The pupal genitalia are located in the tail region, and their rotation is made possible by the coordinated movement of epithelial cells in abdominal segment eight (A8) that connect the terminalia with the abdomen. This A8 segment is divided into anterior (A8a) and posterior (A8p) components. Over 38 hours following the first 24 hours after puparium formation, first A8p makes a 180° turn, after which A8a completes the rotation by turning the remaining 180°. In this new study, the team began by isolating these tissues and observing them in culture to see whether they would retain their ability to rotate. They found that, even isolated from the rest of the abdomen, A8 epithelium still rotated autonomously.

They next sought to follow the changes in the positions of individual cells by labeling cell boundaries. While these cells maintained their cell-cell junctions, what the team found was that they constantly changed their borders and positions relative to each other throughout the rotation process. And intriguingly, the rearrangement of apical cell-cell boundaries showed a distinct rightward slant with respect to the A-P axis.
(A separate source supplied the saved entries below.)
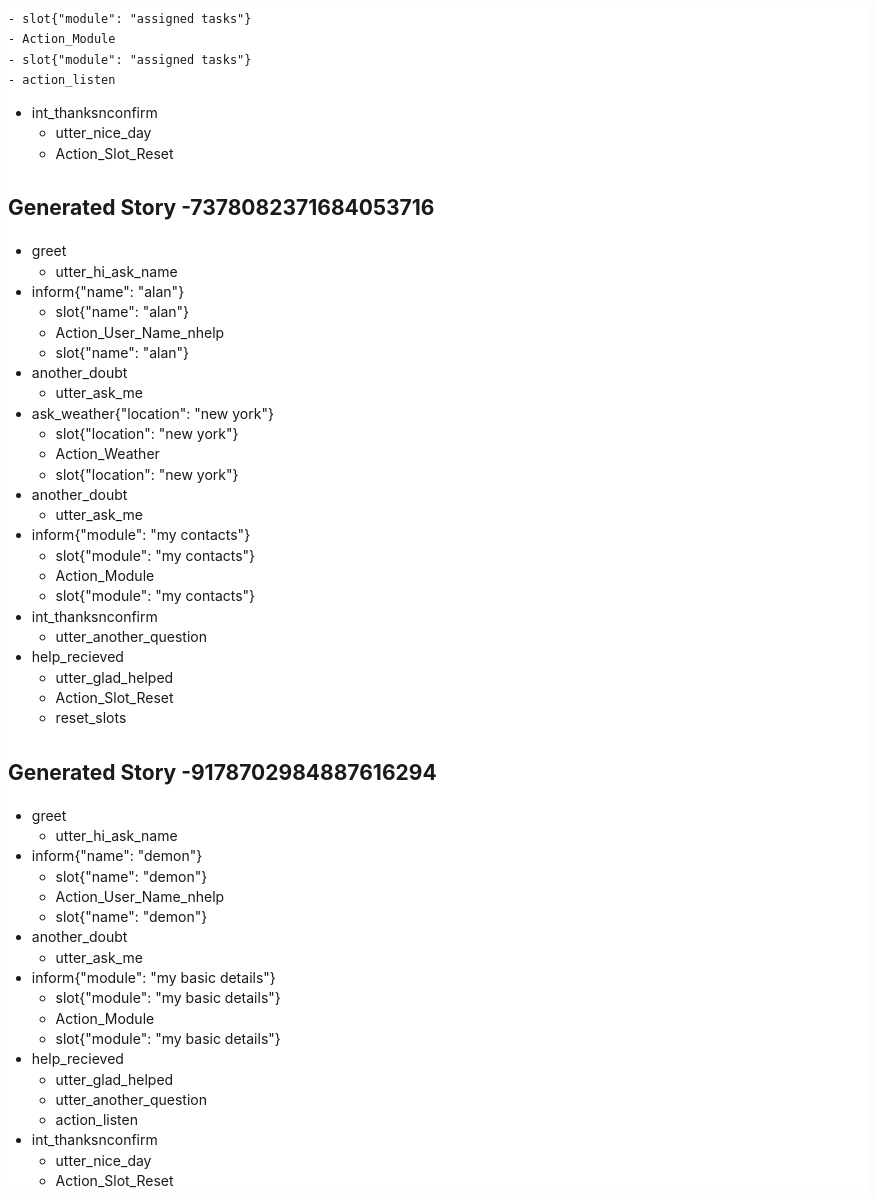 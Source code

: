     - slot{"module": "assigned tasks"}
    - Action_Module
    - slot{"module": "assigned tasks"}
	- action_listen
* int_thanksnconfirm
	- utter_nice_day
	- Action_Slot_Reset	

## Generated Story -7378082371684053716
* greet
    - utter_hi_ask_name
* inform{"name": "alan"}
    - slot{"name": "alan"}
    - Action_User_Name_nhelp
    - slot{"name": "alan"}
* another_doubt
    - utter_ask_me
* ask_weather{"location": "new york"}
    - slot{"location": "new york"}
    - Action_Weather
    - slot{"location": "new york"}
* another_doubt
    - utter_ask_me
* inform{"module": "my contacts"}
    - slot{"module": "my contacts"}
    - Action_Module
    - slot{"module": "my contacts"}
* int_thanksnconfirm
    - utter_another_question
* help_recieved
    - utter_glad_helped
    - Action_Slot_Reset
    - reset_slots

## Generated Story -9178702984887616294
* greet
    - utter_hi_ask_name
* inform{"name": "demon"}
    - slot{"name": "demon"}
    - Action_User_Name_nhelp
    - slot{"name": "demon"}
* another_doubt
    - utter_ask_me
* inform{"module": "my basic details"}
    - slot{"module": "my basic details"}
    - Action_Module
    - slot{"module": "my basic details"}
* help_recieved
    - utter_glad_helped
    - utter_another_question
	- action_listen
* int_thanksnconfirm
	- utter_nice_day
	- Action_Slot_Reset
When the team examined the localization of the motor protein Myo-II, known to play a role in apical contraction, they found that while its distribution was not polarized asymmetrically within a cell prior to the start of rotation, its polarization showed a clear right-handed preference before and during the rotation of A8a. Higher concentrations of Myo-II were also associated with higher levels of left-right asymmetry, suggesting that the lopsided distribution of this factor might play a part in driving epithelium to move en masse.

They looked at Myo-II in a fly mutant for Myo ID, in which the terminalia rotates opposite to the ordinary direction. In these cells, Myo-II tended to be more highly accumulated in left-leaning cell boundaries, again suggesting a role for this factor in coordinating epithelial movement at the group level. Finally, a mathematical simulation of the effects of left-right asymmetry gave further computational support to the notion that such rearrangements alone can give rise to autonomous movement by groups of cells, which can be made to be unidirectionally rightward when the cells are neighbored to the anterior by other immobile cells.

“These new results were made possible by combining advanced live imaging and quantitative modeling techniques,” says Kuranaga. “This finding of how left-right asymmetry can drive autonomous epithelial movements shows promise beyond the fruit fly, and may be of fundamental importance in a number of organogenetic processes in other species as well.”